Tarih 16 Haziran 1826’dır. Yani tam 190 yıl öncedir. Osmanlı Padişahı 2.Mahmut, o gün dünya tarihinde eşi benzeri görülmedik bir karar verir.
Osmanlı Ordusunun ana gücü olan Yeniçeri Ocağı’nın ortadan kaldırılmasına karar verir.
Yeniçeri Ocağı, 1.Murat zamanında 1362 tarihinde kuruldu.(Bazı kaynaklar 1365 demektedir.) Osmanlı başkentinde ve padişaha bağlı görev yapan maaşlı ve sürekli askerlerdirler…
Asker kaynağı devşirmelerdir.
Bu gelenek III. Murat dönemine kadar sürdü. III. Murat 1582 senesinde oğlu Şehzade Mehmet’in sünnet düğününe katılan cambaz ve hokkabaz ve diğer göstericileri beğenir ve onları ödül olarak Yeniçeri Ocağına kayıt ettirir.

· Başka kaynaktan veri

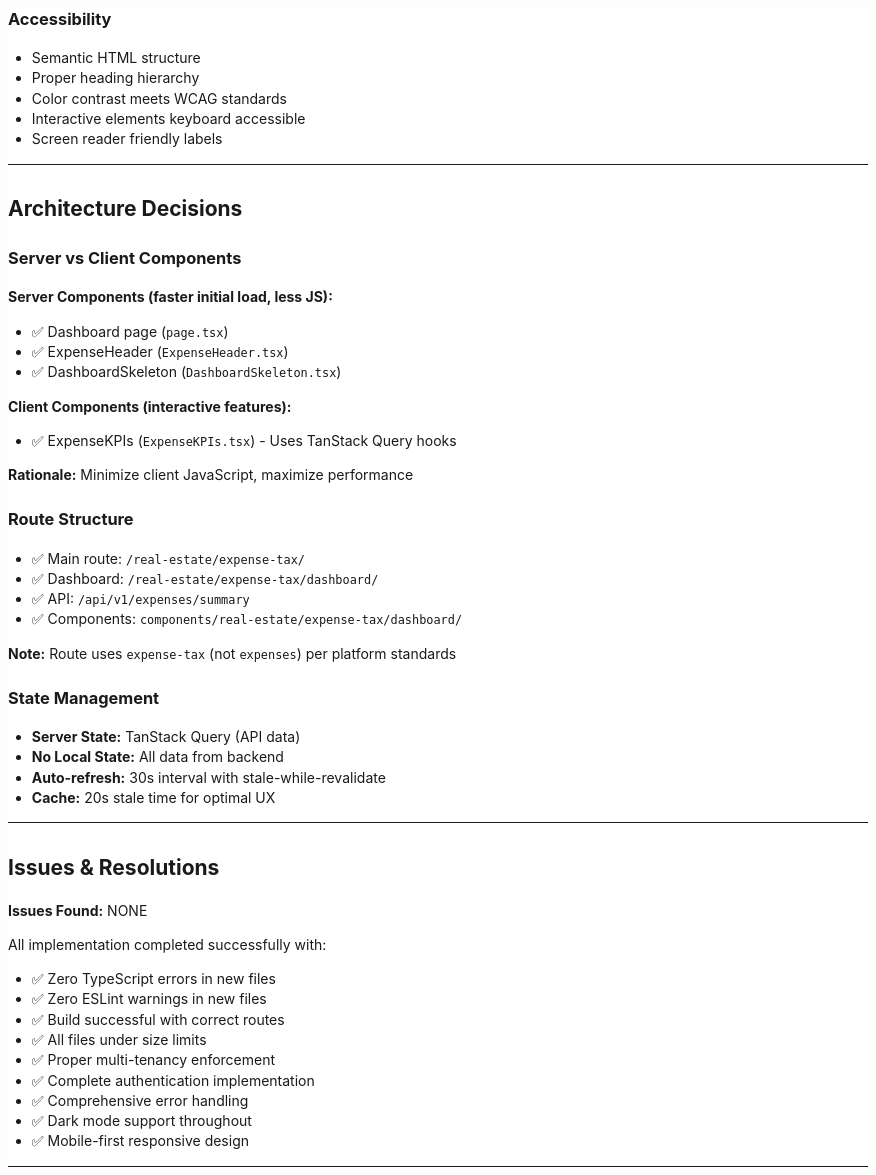 ### Accessibility
- Semantic HTML structure
- Proper heading hierarchy
- Color contrast meets WCAG standards
- Interactive elements keyboard accessible
- Screen reader friendly labels

---

## Architecture Decisions

### Server vs Client Components
**Server Components (faster initial load, less JS):**
- ✅ Dashboard page (`page.tsx`)
- ✅ ExpenseHeader (`ExpenseHeader.tsx`)
- ✅ DashboardSkeleton (`DashboardSkeleton.tsx`)

**Client Components (interactive features):**
- ✅ ExpenseKPIs (`ExpenseKPIs.tsx`) - Uses TanStack Query hooks

**Rationale:** Minimize client JavaScript, maximize performance

### Route Structure
- ✅ Main route: `/real-estate/expense-tax/`
- ✅ Dashboard: `/real-estate/expense-tax/dashboard/`
- ✅ API: `/api/v1/expenses/summary`
- ✅ Components: `components/real-estate/expense-tax/dashboard/`

**Note:** Route uses `expense-tax` (not `expenses`) per platform standards

### State Management
- **Server State:** TanStack Query (API data)
- **No Local State:** All data from backend
- **Auto-refresh:** 30s interval with stale-while-revalidate
- **Cache:** 20s stale time for optimal UX

---

## Issues & Resolutions

**Issues Found:** NONE

All implementation completed successfully with:
- ✅ Zero TypeScript errors in new files
- ✅ Zero ESLint warnings in new files
- ✅ Build successful with correct routes
- ✅ All files under size limits
- ✅ Proper multi-tenancy enforcement
- ✅ Complete authentication implementation
- ✅ Comprehensive error handling
- ✅ Dark mode support throughout
- ✅ Mobile-first responsive design

---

Bu ilk olur ve devşirmeler yerine hariçten ocağa asker kaydı yapılmaya başlanır. Ocak bozulur. Bu bozulmada, fetihlerin durması ile devşirme kaynağının kuruması ve ocağa farklı kaynaklardan asker yazılmaya başlanmasıdır. Bu tür asker yazılanlar genelde torpilli kişilerdir.
Eğitimsiz ve başıboş kimselerin ocağa girmeleriyle bu askerî teşkilât, doğrudan siyasete katılan, devlet adamlarını tayin veya azlettiren, padişahları tahttan indiren veya tahta çıkaran bir kuvvet halini almıştır.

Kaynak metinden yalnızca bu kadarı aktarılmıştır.